Kuhnke and Kongsli play Tomas and Ebba, who we first see with their children Vera (Clara Wettergren) and Harry (Vincent Wettergren) as they pose for official tourist pictures on the first day of their holiday. Notably, Tomas is told to stand closer to his wife as the unseen photographer manipulates the family through a series of poses, but otherwise there are few hints of any cracks in their marriage at this early stage. In the hotel bedroom, however, there are minor grumbles about the unstoppable intrusion of Tomas’s iPhone, an early indication of the value he places on the device, while the kids are often uncommunicative when ensnared by the family tablet; their holiday begins well, though, and such scenes will be familiar to many modern families.
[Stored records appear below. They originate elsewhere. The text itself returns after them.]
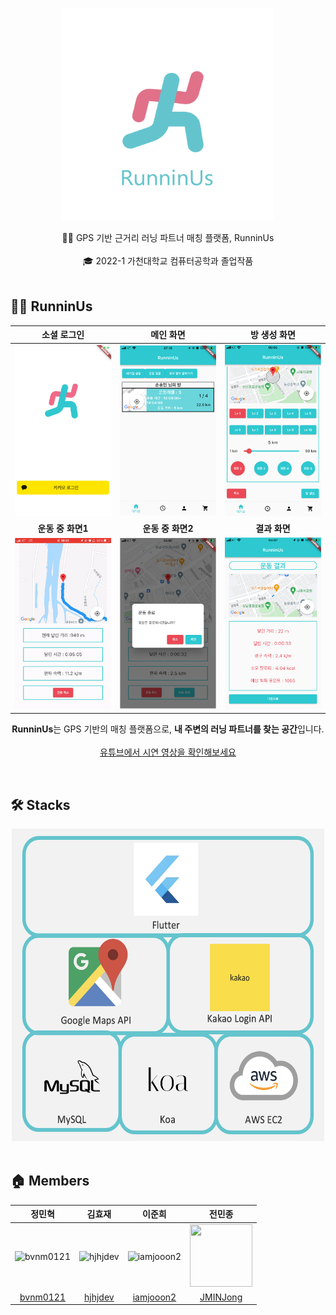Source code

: <p align="center">
    <img src="./release/RunninUs.png" alt="RunninUs-logo" width="340" height="340">
</p>

<div align="center">
  🏃‍♀️ GPS 기반 근거리 러닝 파트너 매칭 플랫폼, RunninUs <br>
<br>
  🎓 2022-1 가천대학교 컴퓨터공학과 졸업작품
</div>

<br/>

## 🏃‍♀️ RunninUs

|소셜 로그인|메인 화면|방 생성 화면|
|:-:|:-:|:-:|
|<img src=./release/로그인.png>|<img src=./release/메인화면.png>|<img src=./release/방생성.png>|
|<b>운동 중 화면1</b>|<b>운동 중 화면2</b>|<b>결과 화면</b>|
|<img src=./release/운동중1.png>|<img src=./release/운동중2.png>|<img src=./release/결과화면.png>|

<p align="center">
    <b>RunninUs</b>는 GPS 기반의 매칭 플랫폼으로,
    <b>내 주변의 러닝 파트너를 찾는 공간</b>입니다.<br><br>
    <a href=https://youtu.be/F81QH4JttuE>유튜브에서 시연 영상을 확인해보세요</a>
</p>
<br/>

## 🛠 Stacks

<div align = center>
<img src=./release/아키텍쳐.png width="500" height="500">
</div>

<br/>

## 🏠 Members

|정민혁|김효재|이준희|전민종|
|:-:|:-:|:--:|:-:|
|<img src="https://avatars.githubusercontent.com/u/81516330?v=4" alt="bvnm0121" width="100" height="100">|<img src="https://avatars.githubusercontent.com/u/17705694?v=4" alt="hjhjdev" width="100" height="100">|<img src="https://avatars.githubusercontent.com/u/73161212?v=4" alt="iamjooon2" width="100" height="100">|<img src="https://avatars.githubusercontent.com/u/89850605?v=4" width="100" height="100">|<img src="https://avatars.githubusercontent.com/u/56240505?v=4" alt="kevin" width="100" height="100">|
|[bvnm0121](https://github.com/bvnm0121)|[hjhjdev](https://github.com/hjhjdev)|[iamjooon2](https://github.com/iamjooon2)|[JMINJong](https://github.com/jminjong)|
Threats of avalanches are often present in the French Alps, and at this resort controlled explosions are used on the mountains to trigger smaller, manageable snowslides. Östlund peppers his soundtrack with these regular, loud bangs – Turist sounds like a war film, at times – and the holidaymakers seem to be used to them, but during lunch on a restaurant terrace on the family’s second day disaster almost strikes. It appears that one of the explosions has caused an avalanche that is out of control. As it heads straight for the diners panicking people scatter, while Tomas grabs his phone and gloves and makes a run for it, leaving Ebba with the two petrified children; however the snow stops short of the restaurant and they are merely engulfed for a minute in a cloud of smoke. When blue skies and order rapidly reappear the father must return, shamefully and awkwardly, to his family. Even their meals are still sitting on the table. It’s a fantastic scene, the director opting for one continuous four-minute shot of the actors and using real footage of an avalanche from Canada in the background, adding in the digital snowstorm to complete the composite afterwards.
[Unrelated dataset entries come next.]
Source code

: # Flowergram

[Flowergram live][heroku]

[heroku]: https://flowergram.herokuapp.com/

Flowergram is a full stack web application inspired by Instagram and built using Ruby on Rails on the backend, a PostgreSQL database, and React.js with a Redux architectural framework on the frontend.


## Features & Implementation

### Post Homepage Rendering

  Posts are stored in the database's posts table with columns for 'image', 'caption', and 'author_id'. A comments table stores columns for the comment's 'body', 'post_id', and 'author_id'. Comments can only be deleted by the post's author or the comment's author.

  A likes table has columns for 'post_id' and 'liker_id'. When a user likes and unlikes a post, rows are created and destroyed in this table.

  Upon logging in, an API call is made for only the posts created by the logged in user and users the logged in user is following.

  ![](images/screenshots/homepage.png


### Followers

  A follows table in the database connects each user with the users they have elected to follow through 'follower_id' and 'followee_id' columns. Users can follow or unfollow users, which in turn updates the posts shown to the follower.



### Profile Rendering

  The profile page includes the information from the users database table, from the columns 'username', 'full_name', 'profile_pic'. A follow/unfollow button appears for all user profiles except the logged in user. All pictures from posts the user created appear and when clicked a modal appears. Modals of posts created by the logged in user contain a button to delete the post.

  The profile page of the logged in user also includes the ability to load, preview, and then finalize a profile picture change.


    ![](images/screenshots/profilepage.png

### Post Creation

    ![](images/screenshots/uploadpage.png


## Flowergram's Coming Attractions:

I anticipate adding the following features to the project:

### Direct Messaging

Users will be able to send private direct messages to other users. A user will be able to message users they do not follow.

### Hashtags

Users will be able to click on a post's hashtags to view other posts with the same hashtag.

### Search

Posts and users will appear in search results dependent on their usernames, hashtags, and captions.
What follows is a day-by-day account of the rest of the holiday. Östlund’s earlier films feature characters who try to operate normally while in a state of denial, and it’s no different here as Ebba’s discontentment with Tomas grows in the face of her husband’s refusal to take responsibility and admit what actually happened. There’s a delightfully awkward restaurant conversation between the couple and another pair of newly-acquainted guests, where stumbling English is used as a common language before the two Swedes end up bickering in their native tongue, while Ebba and Tomas regularly leave their room to confront each other in the corridor outside, unseen by their children but watched amusingly by a perplexed hotel worker.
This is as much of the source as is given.